Maria is NOT hot, she possesses what real woman MUST, something much more potent--femininity. And who am I to argue with Count Tosltoy.
"Without looking at anyone, "Uncle" blew the dust off it and, tapping
the case with his bony fingers, tuned the guitar and settled himself
in his armchair. He took the guitar a little above the fingerboard,
arching his left elbow with a somewhat theatrical gesture, and, with a
wink at Anisya Fedorovna, struck a single chord, pure and sonorous,
and then quietly, smoothly, and confidently began playing in very slow
time, not My Lady, but the well-known song: Came a maiden down the
street. The tune, played with precision and in exact time, began to
thrill in the hearts of Nicholas and Natasha, arousing in them the
same kind of sober mirth as radiated from Anisya Fedorovna's whole
being. Anisya Fedorovna flushed, and drawing her kerchief over her
face went laughing out of the room. "Uncle" continued to play
correctly, carefully, with energetic firmness, looking with a
changed and inspired expression at the spot where Anisya Fedorovna had
just stood. Something seemed to be laughing a little on one side of
his face under his gray mustaches, especially as the song grew brisker
and the time quicker and when, here and there, as he ran his fingers
over the strings, something seemed to snap.
"Lovely, lovely! Go on, Uncle, go on!" shouted Natasha as soon as he
had finished. She jumped up and hugged and kissed him. "Nicholas,
Nicholas!" she said, turning to her brother, as if asking him: "What
is it moves me so?"
Nicholas too was greatly pleased by "Uncle's" playing, and "Uncle"
played the piece over again. Anisya Fedorovna's smiling face
reappeared in the doorway and behind hers other faces...
Fetching water clear and sweet,
Stop, dear maiden, I entreat-
played "Uncle" once more, running his fingers skillfully over the
strings, and then he stopped short and jerked his shoulders.
"Go on, Uncle dear," Natasha wailed in an imploring tone as if her
life depended on it.
"Uncle" rose, and it was as if there were two men in him: one of
them smiled seriously at the merry fellow, while the merry fellow
struck a naive and precise attitude preparatory to a folk dance.
"Now then, niece!" he exclaimed, waving to Natasha the hand that had
just struck a chord.
Natasha threw off the shawl from her shoulders, ran forward to
face "Uncle," and setting her arms akimbo also made a motion with
her shoulders and struck an attitude.
Where, how, and when had this young countess, educated by an emigree
French governess, imbibed from the Russian air she breathed that
spirit and obtained that manner which the pas de chale* would, one
would have supposed, long ago have effaced?
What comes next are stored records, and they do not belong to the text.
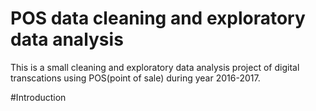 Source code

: # POS data cleaning and exploratory data analysis

This is a small cleaning and exploratory data analysis project of digital transcations using POS(point of sale) during year 2016-2017.

#Introduction

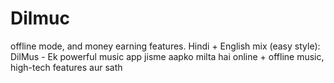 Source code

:# Dilmuc
offline mode, and money earning features.  Hindi + English mix (easy style): DilMus - Ek powerful music app jisme aapko milta hai online + offline music, high-tech features aur sath 
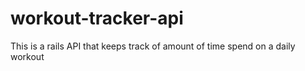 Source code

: # workout-tracker-api
This is a rails API that keeps track of amount of time spend on a daily workout
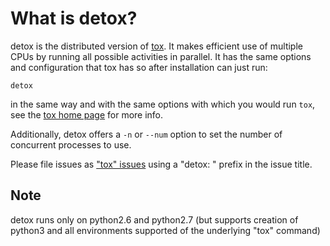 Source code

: # What is detox?

detox is the distributed version of [tox](https://pypi.org/project/tox/).  It makes efficient use of multiple CPUs by running all possible activities in parallel.  It has the same options and configuration that tox has so after installation can just run:

    detox

in the same way and with the same options with which you would run `tox`, see the [tox home page](http://tox.readthedocs.io) for more info.

Additionally, detox offers a `-n` or `--num` option to set the number of concurrent processes to use.

Please file issues as ["tox" issues](https://github.com/tox-dev/tox/issues) using a "detox: " prefix in the issue title.

## Note

detox runs only on python2.6 and python2.7 (but supports creation of python3 and all environments supported of the underlying "tox" command)
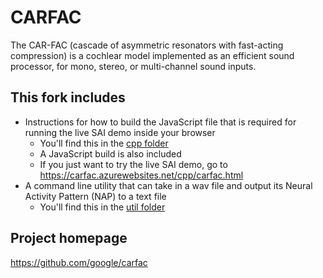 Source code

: # CARFAC

The CAR-FAC (cascade of asymmetric resonators with fast-acting
compression) is a cochlear model implemented as an efficient sound
processor, for mono, stereo, or multi-channel sound inputs.

## This fork includes
* Instructions for how to build the JavaScript file that is required for running the live SAI demo inside your browser
    * You'll find this in the [cpp folder](cpp)
    * A JavaScript build is also included
    * If you just want to try the live SAI demo, go to https://carfac.azurewebsites.net/cpp/carfac.html
* A command line utility that can take in a wav file and output its Neural Activity Pattern (NAP) to a text file
    * You'll find this in the [util folder](util)

## Project homepage
https://github.com/google/carfac
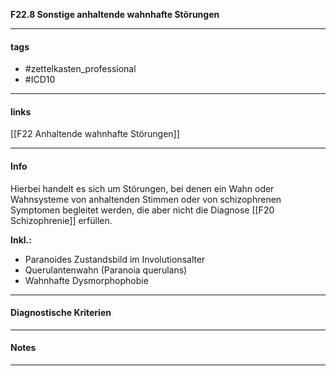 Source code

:__F22.8 Sonstige anhaltende wahnhafte Störungen__

___________________________________________
#### tags

- #zettelkasten_professional
- #ICD10 
___________________________________________
#### links

[[F22 Anhaltende wahnhafte Störungen]]

___________________________________________
#### Info
Hierbei handelt es sich um Störungen, bei denen ein Wahn oder Wahnsysteme von anhaltenden Stimmen oder von schizophrenen Symptomen begleitet werden, die aber nicht die Diagnose [[F20 Schizophrenie]] erfüllen.

__Inkl.:__
- Paranoides Zustandsbild im Involutionsalter  
- Querulantenwahn (Paranoia querulans)  
- Wahnhafte Dysmorphophobie
___________________________________________
#### Diagnostische Kriterien

___________________________________________
#### Notes

___________________________________________

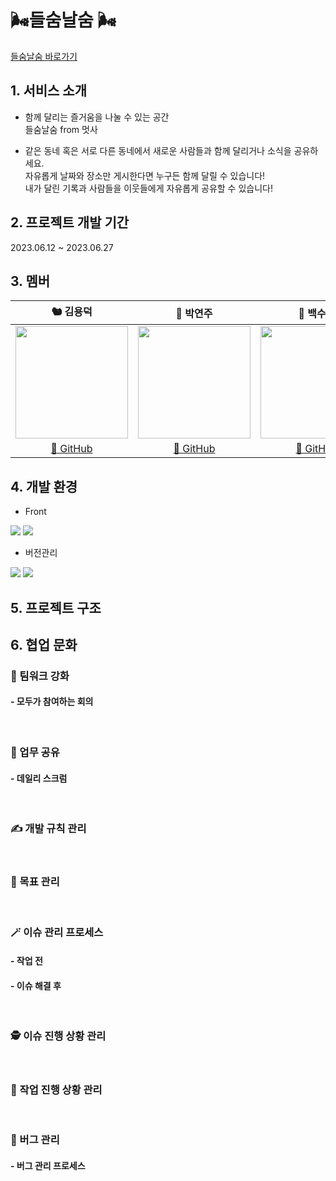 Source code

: # 🌬들숨날숨 🌬
<a href='https://github.com/FRONTENDSCHOOL5/WeNeed'>들숨날숨 바로가기</a>

## 1. 서비스 소개
- 함께 달리는 즐거움을 나눌 수 있는 공간<br>
들숨날숨 from 멋사

- 같은 동네 혹은 서로 다른 동네에서 새로운 사람들과 함께 달리거나 소식을 공유하세요.<br>
자유롭게 날짜와 장소만 게시한다면 누구든 함께 달릴 수 있습니다!<br>
내가 달린 기록과 사람들을 이웃들에게 자유롭게 공유할 수 있습니다!

## 2. 프로젝트 개발 기간

2023.06.12 ~ 2023.06.27

## 3. 멤버
|                                    **🐿 김용덕**                                    |                                    **💜 박연주**                                    |                                 **🌿 백수연**                                 |                                    **🐕 이양래**                                    |
| :---------------------------------------------------------------------------------: | :---------------------------------------------------------------------------------: | :---------------------------------------------------------------------------: | :---------------------------------------------------------------------------------: |
| <img src="https://avatars.githubusercontent.com/yongdeok97" height=180 width=180> | <img src="https://avatars.githubusercontent.com/parkyeonjux" height=180 width=180> | <img src="https://avatars.githubusercontent.com/sypaik-dev" height=180 width=180> | <img src="https://avatars.githubusercontent.com/withLeche" height=180 width=180> |
|                        [🔗 GitHub](https://github.com/yongdeok97)<br/>                          |                        [🔗 GitHub](https://github.com/parkyeonjux)<br/>                          |           [🔗 GitHub](https://github.com/sypaik-dev)<br/>           |                        [🔗 GitHub](https://github.com/withLeche)<br/>                          |

## 4. 개발 환경
- Front 
<img src="https://img.shields.io/badge/react-61DAFB?style=for-the-badge&logo=react&logoColor=black">
<img src="https://img.shields.io/badge/styled components-DB7093?style=for-the-badge&logo=styled-components&logoColor=white">

- 버전관리
<img src="https://img.shields.io/badge/git-F05032?style=for-the-badge&logo=git&logoColor=white">
<img src="https://img.shields.io/badge/github-181717?style=for-the-badge&logo=github&logoColor=white">

## 5. 프로젝트 구조


## 6. 협업 문화

### 💪 팀워크 강화
#### - 모두가 참여하는 회의

<br/>

### 📌 업무 공유
#### - 데일리 스크럼

<br/>

### ✍ 개발 규칙 관리

<br/>

### 🎯 목표 관리

<br/>

### 🪄 이슈 관리 프로세스
#### - 작업 전
#### - 이슈 해결 후 
<br/>

### 🕵 이슈 진행 상황 관리

<br/>

### 📆 작업 진행 상황 관리

<br/>

### 🐛 버그 관리

#### - 버그 관리 프로세스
But the spirit and the
movements were those inimitable and unteachable Russian ones that
"Uncle" had expected of her. As soon as she had struck her pose, and
smiled triumphantly, proudly, and with sly merriment, the fear that
had at first seized Nicholas and the others that she might not do
the right thing was at an end, and they were already admiring her The French shawl dance.
She did the right thing with such precision, such complete
precision, that Anisya Fedorovna, who had at once handed her the
handkerchief she needed for the dance, had tears in her eyes, though
she laughed as she watched this slim, graceful countess, reared in
silks and velvets and so different from herself, who yet was able to
understand all that was in Anisya and in Anisya's father and mother
and aunt, and in every Russian man and woman."(c)
Leo Tolstoy, War And Peace. Book VII, Chapter VII.